[19] Biosynthesis of lipoic acid and posttranslational modification with lipoic acid in Escherichia coli

This chapter presents a brief review of lipoic acid synthesis focusing on the enzymes that attach lipoic acid to the target proteins. α-lipoic acid is a cofactor covalently attached to the E2 subunits of pyruvate dehydrogenase (PDH), α-ketoglutarate dehydrogenase (KGDH) (oxoglutarate dehydrogenase), and branched-chain keto acid dehydrogenase (3-methyl-2-oxobutanoate dehydrogenase) complexes and to the glycine cleavage enzyme of Escherichia coli (E. coli)and other organisms. Attachment to such proteins is essential for the physiological function of lipoate. Lipoate is essentially an eight-carbon fatty acid modified by sulfur insertion at C-6 and C-8 to give a thiolane ring.
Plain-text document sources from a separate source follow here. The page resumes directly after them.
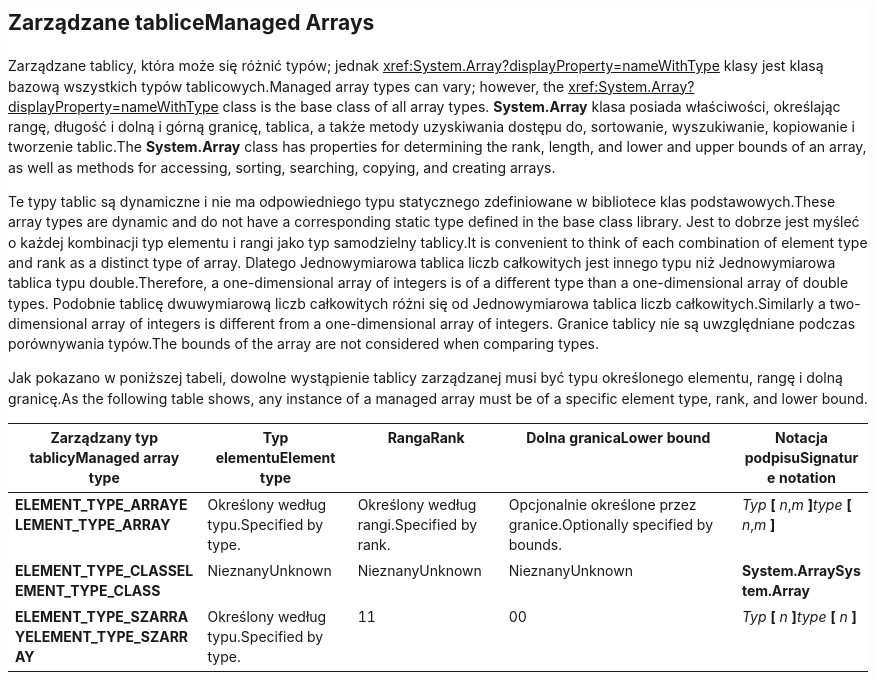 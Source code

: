 ## <a name="managed-arrays"></a><span data-ttu-id="3d688-108">Zarządzane tablice</span><span class="sxs-lookup"><span data-stu-id="3d688-108">Managed Arrays</span></span>  
 <span data-ttu-id="3d688-109">Zarządzane tablicy, która może się różnić typów; jednak <xref:System.Array?displayProperty=nameWithType> klasy jest klasą bazową wszystkich typów tablicowych.</span><span class="sxs-lookup"><span data-stu-id="3d688-109">Managed array types can vary; however, the <xref:System.Array?displayProperty=nameWithType> class is the base class of all array types.</span></span> <span data-ttu-id="3d688-110">**System.Array** klasa posiada właściwości, określając rangę, długość i dolną i górną granicę, tablica, a także metody uzyskiwania dostępu do, sortowanie, wyszukiwanie, kopiowanie i tworzenie tablic.</span><span class="sxs-lookup"><span data-stu-id="3d688-110">The **System.Array** class has properties for determining the rank, length, and lower and upper bounds of an array, as well as methods for accessing, sorting, searching, copying, and creating arrays.</span></span>  
  
 <span data-ttu-id="3d688-111">Te typy tablic są dynamiczne i nie ma odpowiedniego typu statycznego zdefiniowane w bibliotece klas podstawowych.</span><span class="sxs-lookup"><span data-stu-id="3d688-111">These array types are dynamic and do not have a corresponding static type defined in the base class library.</span></span> <span data-ttu-id="3d688-112">Jest to dobrze jest myśleć o każdej kombinacji typ elementu i rangi jako typ samodzielny tablicy.</span><span class="sxs-lookup"><span data-stu-id="3d688-112">It is convenient to think of each combination of element type and rank as a distinct type of array.</span></span> <span data-ttu-id="3d688-113">Dlatego Jednowymiarowa tablica liczb całkowitych jest innego typu niż Jednowymiarowa tablica typu double.</span><span class="sxs-lookup"><span data-stu-id="3d688-113">Therefore, a one-dimensional array of integers is of a different type than a one-dimensional array of double types.</span></span> <span data-ttu-id="3d688-114">Podobnie tablicę dwuwymiarową liczb całkowitych różni się od Jednowymiarowa tablica liczb całkowitych.</span><span class="sxs-lookup"><span data-stu-id="3d688-114">Similarly a two-dimensional array of integers is different from a one-dimensional array of integers.</span></span> <span data-ttu-id="3d688-115">Granice tablicy nie są uwzględniane podczas porównywania typów.</span><span class="sxs-lookup"><span data-stu-id="3d688-115">The bounds of the array are not considered when comparing types.</span></span>  
  
 <span data-ttu-id="3d688-116">Jak pokazano w poniższej tabeli, dowolne wystąpienie tablicy zarządzanej musi być typu określonego elementu, rangę i dolną granicę.</span><span class="sxs-lookup"><span data-stu-id="3d688-116">As the following table shows, any instance of a managed array must be of a specific element type, rank, and lower bound.</span></span>  
  
|<span data-ttu-id="3d688-117">Zarządzany typ tablicy</span><span class="sxs-lookup"><span data-stu-id="3d688-117">Managed array type</span></span>|<span data-ttu-id="3d688-118">Typ elementu</span><span class="sxs-lookup"><span data-stu-id="3d688-118">Element type</span></span>|<span data-ttu-id="3d688-119">Ranga</span><span class="sxs-lookup"><span data-stu-id="3d688-119">Rank</span></span>|<span data-ttu-id="3d688-120">Dolna granica</span><span class="sxs-lookup"><span data-stu-id="3d688-120">Lower bound</span></span>|<span data-ttu-id="3d688-121">Notacja podpisu</span><span class="sxs-lookup"><span data-stu-id="3d688-121">Signature notation</span></span>|  
|------------------------|------------------|----------|-----------------|------------------------|  
|<span data-ttu-id="3d688-122">**ELEMENT_TYPE_ARRAY**</span><span class="sxs-lookup"><span data-stu-id="3d688-122">**ELEMENT_TYPE_ARRAY**</span></span>|<span data-ttu-id="3d688-123">Określony według typu.</span><span class="sxs-lookup"><span data-stu-id="3d688-123">Specified by type.</span></span>|<span data-ttu-id="3d688-124">Określony według rangi.</span><span class="sxs-lookup"><span data-stu-id="3d688-124">Specified by rank.</span></span>|<span data-ttu-id="3d688-125">Opcjonalnie określone przez granice.</span><span class="sxs-lookup"><span data-stu-id="3d688-125">Optionally specified by bounds.</span></span>|<span data-ttu-id="3d688-126">*Typ* **[** *n*,*m* **]**</span><span class="sxs-lookup"><span data-stu-id="3d688-126">*type* **[** *n*,*m* **]**</span></span>|  
|<span data-ttu-id="3d688-127">**ELEMENT_TYPE_CLASS**</span><span class="sxs-lookup"><span data-stu-id="3d688-127">**ELEMENT_TYPE_CLASS**</span></span>|<span data-ttu-id="3d688-128">Nieznany</span><span class="sxs-lookup"><span data-stu-id="3d688-128">Unknown</span></span>|<span data-ttu-id="3d688-129">Nieznany</span><span class="sxs-lookup"><span data-stu-id="3d688-129">Unknown</span></span>|<span data-ttu-id="3d688-130">Nieznany</span><span class="sxs-lookup"><span data-stu-id="3d688-130">Unknown</span></span>|<span data-ttu-id="3d688-131">**System.Array**</span><span class="sxs-lookup"><span data-stu-id="3d688-131">**System.Array**</span></span>|  
|<span data-ttu-id="3d688-132">**ELEMENT_TYPE_SZARRAY**</span><span class="sxs-lookup"><span data-stu-id="3d688-132">**ELEMENT_TYPE_SZARRAY**</span></span>|<span data-ttu-id="3d688-133">Określony według typu.</span><span class="sxs-lookup"><span data-stu-id="3d688-133">Specified by type.</span></span>|<span data-ttu-id="3d688-134">1</span><span class="sxs-lookup"><span data-stu-id="3d688-134">1</span></span>|<span data-ttu-id="3d688-135">0</span><span class="sxs-lookup"><span data-stu-id="3d688-135">0</span></span>|<span data-ttu-id="3d688-136">*Typ* **[** *n* **]**</span><span class="sxs-lookup"><span data-stu-id="3d688-136">*type* **[** *n* **]**</span></span>|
In extracts from lplA null mutants, ligase activity is detected only when lipoyl–acyl carrier protein (lipoyl–ACP) is the lipoyl source whereas in extracts from lipB null mutants ligase activity can be detected only by use of lipoic acid plus ATP-Mg2+. However, when lplA is overexpressed from an inducible plasmid in lipB null strains, activity can be detected using lipoyl-ACP, indicating that lplA can also utilize lipoyl–ACP albeit at a reduced rate.